According to Martin Binder, one explanation for the inconsistency in these UN responses could be an issue of normativity. While the UDHR outlines standards for what situations the UN ought to intervene in, the decision-making process is subjective in practice. When the UN decides to intervene, it does so through a morally and empathetically motivated judgement about how “severe” a scenario is and ''the extent of human suffering'' within it.
In this regard, when the UN fails to intervene in a scenario that proves to be disastrous - such as occurred during the Rwandan genocide of 1994 - the failure can be understood as an “interpretive error”. Events like Rwanda, nonetheless, demonstrate how weak of an explanation this is; before the genocide of 1994, it was public knowledge that Rwanda’s Tutsi ethnic minority had been subject to violent persecution. It is absurd, therefore, to suggest that the UN didn't “interpret” the scenario as serious enough to warrant intervention.
Another possible explanation, then, is the UN’s expectation that its intervention will be met with hostile resistance (Binder). When intervening in a groups’ affairs, the UN must consider the chances that its actions will be resisted by a force strong enough to obstruct in the completion of its objectives. In this sense, the UN makes decisions about intervention based on the relative strength and perceived hostility of the actor that it is acting against. Support for this explanation, nonetheless, is still not strong; in the case of Rwanda, it is unlikely that ''the limited military strength of potential adversaries and the country’s small size'' deterred the UN from intervention (Kuperman, 109).
The strongest explanatory factor for the UN’s pattern of decision-making is the political context in which these decisions are made.
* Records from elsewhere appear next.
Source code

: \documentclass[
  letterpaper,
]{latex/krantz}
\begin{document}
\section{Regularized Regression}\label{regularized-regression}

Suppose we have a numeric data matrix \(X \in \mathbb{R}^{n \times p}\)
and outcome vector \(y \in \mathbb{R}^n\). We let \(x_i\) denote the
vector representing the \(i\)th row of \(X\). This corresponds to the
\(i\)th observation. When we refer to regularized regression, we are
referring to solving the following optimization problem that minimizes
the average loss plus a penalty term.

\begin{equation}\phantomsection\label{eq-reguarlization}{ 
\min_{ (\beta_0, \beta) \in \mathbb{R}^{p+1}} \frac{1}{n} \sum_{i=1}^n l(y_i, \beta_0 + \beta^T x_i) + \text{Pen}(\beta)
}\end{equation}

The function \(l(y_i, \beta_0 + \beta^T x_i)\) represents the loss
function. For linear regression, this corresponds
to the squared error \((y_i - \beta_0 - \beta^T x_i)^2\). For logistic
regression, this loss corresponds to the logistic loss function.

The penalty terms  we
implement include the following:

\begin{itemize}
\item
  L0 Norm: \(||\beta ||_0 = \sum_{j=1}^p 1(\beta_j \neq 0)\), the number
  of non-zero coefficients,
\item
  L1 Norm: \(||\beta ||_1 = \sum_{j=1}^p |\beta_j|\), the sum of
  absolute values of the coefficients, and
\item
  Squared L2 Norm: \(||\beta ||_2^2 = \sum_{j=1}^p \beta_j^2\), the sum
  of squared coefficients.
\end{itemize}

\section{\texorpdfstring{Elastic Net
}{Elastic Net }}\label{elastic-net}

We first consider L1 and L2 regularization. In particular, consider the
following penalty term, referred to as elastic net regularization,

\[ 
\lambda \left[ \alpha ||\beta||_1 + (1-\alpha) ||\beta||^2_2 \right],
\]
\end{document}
The UN’s decision-making body, the United Nations Security Council (UNSC), is composed of five central members: the United States, Russia, Great Britain, France, and China. Inherently, each one of these member states has its own national political interests. By exercising influence over the decisions the UN body makes, these states seek to realize these interests. The agendas of these five central members, then, have a substantial effect on the decisions that the UN body makes as a whole.
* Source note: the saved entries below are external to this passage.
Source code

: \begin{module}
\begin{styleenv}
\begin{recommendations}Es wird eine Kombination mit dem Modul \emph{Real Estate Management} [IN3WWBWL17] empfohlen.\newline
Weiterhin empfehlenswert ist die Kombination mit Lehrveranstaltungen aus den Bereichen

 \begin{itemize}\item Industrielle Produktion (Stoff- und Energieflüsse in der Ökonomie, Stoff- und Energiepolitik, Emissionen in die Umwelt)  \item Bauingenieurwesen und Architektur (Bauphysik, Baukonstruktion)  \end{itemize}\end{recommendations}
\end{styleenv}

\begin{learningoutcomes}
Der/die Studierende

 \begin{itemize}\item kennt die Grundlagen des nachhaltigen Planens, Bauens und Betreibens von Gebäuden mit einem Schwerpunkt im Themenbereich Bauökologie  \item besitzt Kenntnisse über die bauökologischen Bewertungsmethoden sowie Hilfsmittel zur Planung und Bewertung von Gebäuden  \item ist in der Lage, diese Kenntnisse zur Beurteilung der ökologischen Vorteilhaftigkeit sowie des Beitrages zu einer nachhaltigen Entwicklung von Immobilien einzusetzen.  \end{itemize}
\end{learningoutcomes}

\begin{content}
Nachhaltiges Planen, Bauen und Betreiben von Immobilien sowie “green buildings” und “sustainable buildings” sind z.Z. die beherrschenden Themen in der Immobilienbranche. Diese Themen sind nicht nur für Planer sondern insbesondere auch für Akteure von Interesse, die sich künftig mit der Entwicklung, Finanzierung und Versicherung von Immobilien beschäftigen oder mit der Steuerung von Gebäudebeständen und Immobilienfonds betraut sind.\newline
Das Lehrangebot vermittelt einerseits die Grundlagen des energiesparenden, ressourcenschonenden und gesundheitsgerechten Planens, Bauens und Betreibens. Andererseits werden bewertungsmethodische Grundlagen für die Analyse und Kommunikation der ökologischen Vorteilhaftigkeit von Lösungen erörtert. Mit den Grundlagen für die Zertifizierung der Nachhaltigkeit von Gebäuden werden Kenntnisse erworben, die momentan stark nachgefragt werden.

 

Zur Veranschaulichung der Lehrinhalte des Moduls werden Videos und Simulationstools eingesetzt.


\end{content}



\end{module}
Obviously, it is in the political interest of a member state to protect itself. Therefore, if it is one of the member states themselves accused of committing human rights violations, it will attempt to prevent the UN from intervening. This might help explain the case of George Floyd: there is little prospect that the UN would act to confront the issue of American police brutality due to the United State’s influence within the UN. In addition, it is in the interest of member states to protect their international allies. The strategic relationship between Russia and Syria, for example, has caused Russia to obstruct UN attempts to investigate Syria's use of chemical weapons during the Syrian Civil War (Reuters).
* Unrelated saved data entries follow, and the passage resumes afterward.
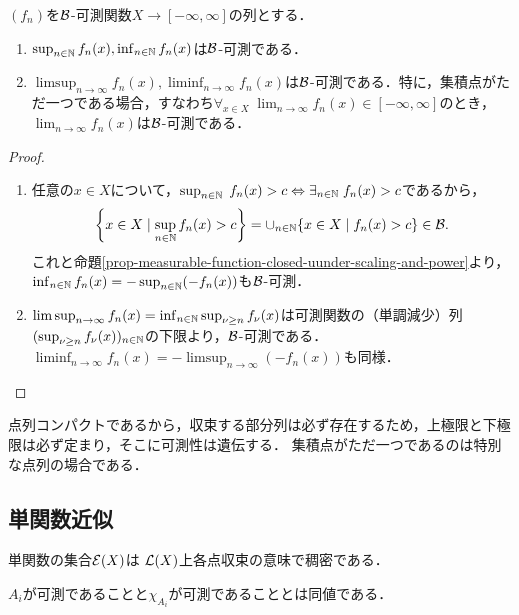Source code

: \documentclass[uplatex, dvipdfmx]{jsreport}
\begin{document}
\begin{proposition}[極限構成]\label{prop-limit-of-sequence-of-measurable-function}
    $(f_n)$を$\mathcal{B}$-可測関数$X\to[-\infty,\infty]$の列とする．
    \begin{enumerate}
        \item $\sup_{n\in\mathbb{N}}f_n(x),\inf_{n\in\mathbb{N}}f_n(x)$は$\mathcal{B}$-可測である．
        \item $\limsup_{n\to\infty}f_n(x),\liminf_{n\to\infty}f_n(x)$は$\mathcal{B}$-可測である．特に，集積点がただ一つである場合，すなわち$\forall_{x\in X}\;\lim_{n\to\infty}f_n(x)\in[-\infty,\infty]$のとき，$\lim_{n\to\infty}f_n(x)$は$\mathcal{B}$-可測である．
    \end{enumerate}
\end{proposition}
\begin{proof}\mbox{}
    \begin{enumerate}
        \item 任意の$x\in X$について，$\sup_{n\in\mathbb{N}}\;f_n(x)>c\Leftrightarrow\exists_{n\in\mathbb{N}}\;f_n(x)>c$であるから，
        \[\left\{x\in X\mid\sup_{n\in\mathbb{N}}f_n(x)>c\right\}=\cup_{n\in\mathbb{N}}\{x\in X\mid f_n(x)>c\}\in\mathcal{B}.\]
        これと命題\ref{prop-measurable-function-closed-uunder-scaling-and-power}より，$\inf_{n\in\mathbb{N}}f_n(x)=-\sup_{n\in\mathbb{N}}(-f_n(x))$も$\mathcal{B}$-可測．
        \item 
        $\limsup_{n\to\infty}f_n(x)=\inf_{n\in\mathbb{N}}\sup_{\nu\ge n}f_\nu(x)$は可測関数の（単調減少）列$(\sup_{\nu\ge n}f_\nu(x))_{n\in\mathbb{N}}$の下限より，$\mathcal{B}$-可測である．
        $\liminf_{n\to\infty}f_n(x)=-\limsup_{n\to\infty}(-f_n(x))$も同様．
    \end{enumerate}
\end{proof}
\begin{remarks}
    点列コンパクトであるから，収束する部分列は必ず存在するため，上極限と下極限は必ず定まり，そこに可測性は遺伝する．
    集積点がただ一つであるのは特別な点列の場合である．
\end{remarks}

\subsection{単関数近似}

\begin{tcolorbox}[colframe=ForestGreen, colback=ForestGreen!10!white,breakable,colbacktitle=ForestGreen!40!white,coltitle=black,fonttitle=\bfseries\sffamily,
title=]
    単関数の集合$\mathcal{E}(X)$は
    $\mathcal{L}(X)$上各点収束の意味で稠密である．
    
    $A_i$が可測であることと$\chi_{A_i}$が可測であることとは同値である．
\end{tcolorbox}
\end{document}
It is clear that the UN does not make decisions about when to intervene in matters of human rights violations solely on the basis of protecting human rights. While Binder puts forward various explanatory arguments - such as variations in normative interpretation and the threat of resistance - the most plausible explanation for UN behavior is the geopolitical interests of its member states. Routinely, these interests interfere with the ability of the UN to fulfill its role as a protectorate body of the UDHR. Rather, it becomes a political body: an international self-help system for member states. The effect, unfortunately, is that actors who commit crimes against humanity all too often go unpunished.
Binder, Martin. ''Why Does UN Humanitarian Intervention Remain Selective?'' Oxford Research Group, March 7, 2017.
Kuperman, Alan. ''The limits of humanitarian intervention : genocide in Rwanda'' Brookings Institution Press. 2004.
Reuters Staff. ''Russia vetoes U.S. bid to form new Syria chemical weapons inquiry'' Reuters. April 11, 2018.